The Sacrament of Holy Orders consists of deacons, priests, and bishops. The diaconate is the first level of Holy Orders whereby a man is ordained a deacon.
The second level is the priesthood, and the third is the episcopate, where a priest is ordained a bishop. To become a bishop, a man must have previously been ordained as a priest, and to become a priest, a man must have previously been ordained as a deacon. Not all deacons become priests, however, just as not all priests become bishops.
While these three levels of Orders exist within the Church, there are more designations and subdivisions which are not part of Holy Orders per se in that they are not derived from the Sacrament. The hierarchy of the Catholic Church uses the ordained ministry since Canon Law stipulates only someone in Holy Orders (called a cleric, whether a deacon, priest, or bishop) can exercise governance in the Church.
The clergy have the right, the duty, and the obligation to govern the Church while the laity are empowered to govern the secular world, especially in terms of government. Clergy are now prohibited from holding public office since that is the proper arena of laity. Likewise, only clergy (ordained deacons, priests, or bishops) can be named as pastors of parishes since the role involves ecclesiastical governance, which is the proper arena of clergy.
At the lowest level of the hierarchy are the deacons (permanent and transitional) and the parochial vicars (priests who help the pastor). Newly ordained priests (formerly called curates, assistant pastors, or associate pastors) are first assigned to a parish with the title of parochial vicar.
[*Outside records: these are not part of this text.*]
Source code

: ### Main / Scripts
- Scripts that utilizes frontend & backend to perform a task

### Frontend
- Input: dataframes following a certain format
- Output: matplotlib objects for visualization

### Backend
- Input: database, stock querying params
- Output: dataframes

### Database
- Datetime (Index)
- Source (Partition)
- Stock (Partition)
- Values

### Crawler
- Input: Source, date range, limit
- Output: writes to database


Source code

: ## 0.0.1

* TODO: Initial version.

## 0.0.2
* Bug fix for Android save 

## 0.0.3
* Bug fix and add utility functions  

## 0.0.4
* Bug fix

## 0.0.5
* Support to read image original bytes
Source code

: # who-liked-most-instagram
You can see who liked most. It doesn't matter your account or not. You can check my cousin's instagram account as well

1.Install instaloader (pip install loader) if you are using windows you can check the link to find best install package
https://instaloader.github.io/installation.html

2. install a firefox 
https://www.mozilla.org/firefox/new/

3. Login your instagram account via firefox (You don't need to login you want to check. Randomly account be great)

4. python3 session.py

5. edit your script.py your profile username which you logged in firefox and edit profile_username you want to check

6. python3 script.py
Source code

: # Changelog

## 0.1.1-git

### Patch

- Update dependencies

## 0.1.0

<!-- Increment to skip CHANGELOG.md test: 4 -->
The parochial vicar, along with any deacons assigned in that parish, provides assistance to the pastor by helping teach religion class, visiting the sick and bringing them Holy Communion, baptizing infants, preparing couples for marriage, performing the marriage ritual, conducting wake services and burial rites for the deceased, celebrating Benediction of the Blessed Sacrament, and preaching the homily at Mass.
The pastor is the priest assigned by the local bishop to care for the entire parish. He determines the time of the Masses, assigns the parochial vicar and deacon their duties, and signs the checks. Pastors have ordinary jurisdiction, which means they can baptize and marry any Catholic who lives in the territory of the parish. A parish is usually a geographical area comprised of several neighborhoods. An exception would be an ethnic or national parish; for example, an African American, Italian, or Polish parish where the language or culture is what defines membership rather than zip code.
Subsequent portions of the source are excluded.